Top of DATA FOR THE TASK

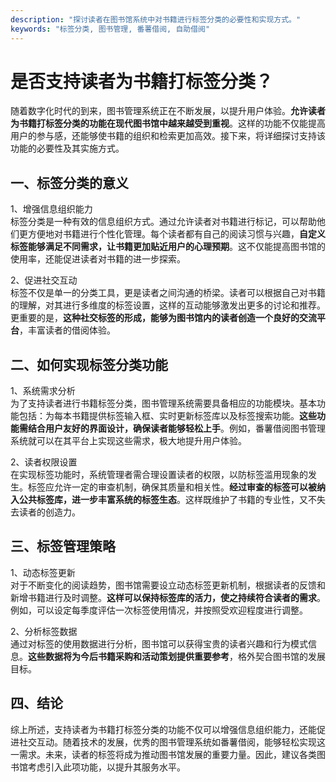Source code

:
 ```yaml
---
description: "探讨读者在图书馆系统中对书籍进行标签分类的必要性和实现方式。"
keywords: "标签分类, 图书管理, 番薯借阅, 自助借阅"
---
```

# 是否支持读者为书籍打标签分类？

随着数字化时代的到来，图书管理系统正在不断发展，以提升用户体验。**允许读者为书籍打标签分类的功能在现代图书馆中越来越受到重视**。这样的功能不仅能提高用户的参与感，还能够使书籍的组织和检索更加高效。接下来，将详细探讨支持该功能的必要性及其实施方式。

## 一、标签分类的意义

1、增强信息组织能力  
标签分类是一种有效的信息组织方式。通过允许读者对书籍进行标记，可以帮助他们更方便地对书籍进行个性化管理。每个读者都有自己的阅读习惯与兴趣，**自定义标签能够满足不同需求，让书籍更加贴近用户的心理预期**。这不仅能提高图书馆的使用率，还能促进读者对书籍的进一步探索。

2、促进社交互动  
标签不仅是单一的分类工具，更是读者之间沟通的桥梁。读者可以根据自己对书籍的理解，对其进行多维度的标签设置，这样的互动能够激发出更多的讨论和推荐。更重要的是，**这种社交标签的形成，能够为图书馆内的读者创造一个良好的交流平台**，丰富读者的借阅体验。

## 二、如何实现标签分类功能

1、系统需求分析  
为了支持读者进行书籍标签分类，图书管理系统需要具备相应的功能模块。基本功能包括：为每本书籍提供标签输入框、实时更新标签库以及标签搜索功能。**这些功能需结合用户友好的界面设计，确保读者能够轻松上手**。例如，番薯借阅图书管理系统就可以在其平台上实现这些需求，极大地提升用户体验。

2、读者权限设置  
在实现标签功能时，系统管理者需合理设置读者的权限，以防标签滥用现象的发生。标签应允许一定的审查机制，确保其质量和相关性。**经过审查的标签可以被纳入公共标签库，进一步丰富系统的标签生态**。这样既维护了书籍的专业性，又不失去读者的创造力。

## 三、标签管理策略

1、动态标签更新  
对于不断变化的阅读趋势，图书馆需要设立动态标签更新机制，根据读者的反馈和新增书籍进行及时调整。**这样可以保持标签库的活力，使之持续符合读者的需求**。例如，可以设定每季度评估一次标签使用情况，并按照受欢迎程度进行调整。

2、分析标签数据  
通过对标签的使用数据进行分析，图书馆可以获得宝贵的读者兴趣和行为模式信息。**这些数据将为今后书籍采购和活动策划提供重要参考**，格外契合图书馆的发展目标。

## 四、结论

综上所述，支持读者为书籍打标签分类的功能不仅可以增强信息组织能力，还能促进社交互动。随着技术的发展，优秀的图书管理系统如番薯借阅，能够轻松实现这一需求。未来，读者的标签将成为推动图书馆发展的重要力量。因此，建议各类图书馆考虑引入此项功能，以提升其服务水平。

Bottom of DATA FOR THE TASK
Top of DATA FOR THE TASK

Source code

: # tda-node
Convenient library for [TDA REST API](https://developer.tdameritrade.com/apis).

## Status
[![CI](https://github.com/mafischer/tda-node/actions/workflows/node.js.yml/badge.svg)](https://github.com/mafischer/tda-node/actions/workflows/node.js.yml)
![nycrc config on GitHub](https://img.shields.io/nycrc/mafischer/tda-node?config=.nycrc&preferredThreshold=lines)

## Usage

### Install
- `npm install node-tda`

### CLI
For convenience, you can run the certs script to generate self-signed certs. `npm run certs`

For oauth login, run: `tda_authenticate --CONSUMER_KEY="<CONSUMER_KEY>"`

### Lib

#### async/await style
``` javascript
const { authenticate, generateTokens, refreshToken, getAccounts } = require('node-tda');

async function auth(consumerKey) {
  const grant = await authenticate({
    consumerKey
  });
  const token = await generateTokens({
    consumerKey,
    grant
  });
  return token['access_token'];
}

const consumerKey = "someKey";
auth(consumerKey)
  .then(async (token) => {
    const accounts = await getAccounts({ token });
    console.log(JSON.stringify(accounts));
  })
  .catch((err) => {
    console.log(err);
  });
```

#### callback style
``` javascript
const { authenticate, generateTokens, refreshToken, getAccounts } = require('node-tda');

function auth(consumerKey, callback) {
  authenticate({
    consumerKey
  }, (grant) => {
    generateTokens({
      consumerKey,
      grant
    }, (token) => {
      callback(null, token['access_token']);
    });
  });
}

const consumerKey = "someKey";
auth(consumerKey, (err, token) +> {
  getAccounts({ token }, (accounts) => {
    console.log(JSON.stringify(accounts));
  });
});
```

Bottom of DATA FOR THE TASK
Top of DATA FOR THE TASK

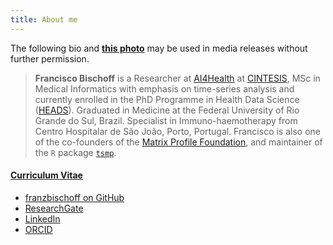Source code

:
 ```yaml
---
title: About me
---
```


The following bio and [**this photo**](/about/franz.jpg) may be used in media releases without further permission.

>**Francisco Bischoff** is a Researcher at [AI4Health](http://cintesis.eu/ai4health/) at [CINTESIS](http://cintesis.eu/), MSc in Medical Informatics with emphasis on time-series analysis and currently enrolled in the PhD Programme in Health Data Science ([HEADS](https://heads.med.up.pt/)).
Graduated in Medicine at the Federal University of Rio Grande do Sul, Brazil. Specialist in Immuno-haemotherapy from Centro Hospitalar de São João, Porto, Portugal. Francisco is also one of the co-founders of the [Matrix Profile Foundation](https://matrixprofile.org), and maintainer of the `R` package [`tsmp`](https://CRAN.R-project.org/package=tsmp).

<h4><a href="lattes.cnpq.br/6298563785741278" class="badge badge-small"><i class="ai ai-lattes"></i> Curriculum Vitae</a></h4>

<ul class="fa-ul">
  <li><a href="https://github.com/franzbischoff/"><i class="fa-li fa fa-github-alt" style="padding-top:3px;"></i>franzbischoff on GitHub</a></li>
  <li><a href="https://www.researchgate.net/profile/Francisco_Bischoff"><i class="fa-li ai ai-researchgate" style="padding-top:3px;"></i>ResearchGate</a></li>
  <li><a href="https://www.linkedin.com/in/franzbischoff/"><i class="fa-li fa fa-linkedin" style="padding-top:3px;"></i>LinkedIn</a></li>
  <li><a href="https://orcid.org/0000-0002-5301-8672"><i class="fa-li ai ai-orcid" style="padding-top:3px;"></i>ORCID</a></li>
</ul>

Bottom of DATA FOR THE TASK

▶ **REQUIREMENT**
Sift through the material above and copy each line that holds "badge".

▶ **TASK RESULT**
[![CI](https://github.com/mafischer/tda-node/actions/workflows/node.js.yml/badge.svg)](https://github.com/mafischer/tda-node/actions/workflows/node.js.yml)
<h4><a href="lattes.cnpq.br/6298563785741278" class="badge badge-small"><i class="ai ai-lattes"></i> Curriculum Vitae</a></h4>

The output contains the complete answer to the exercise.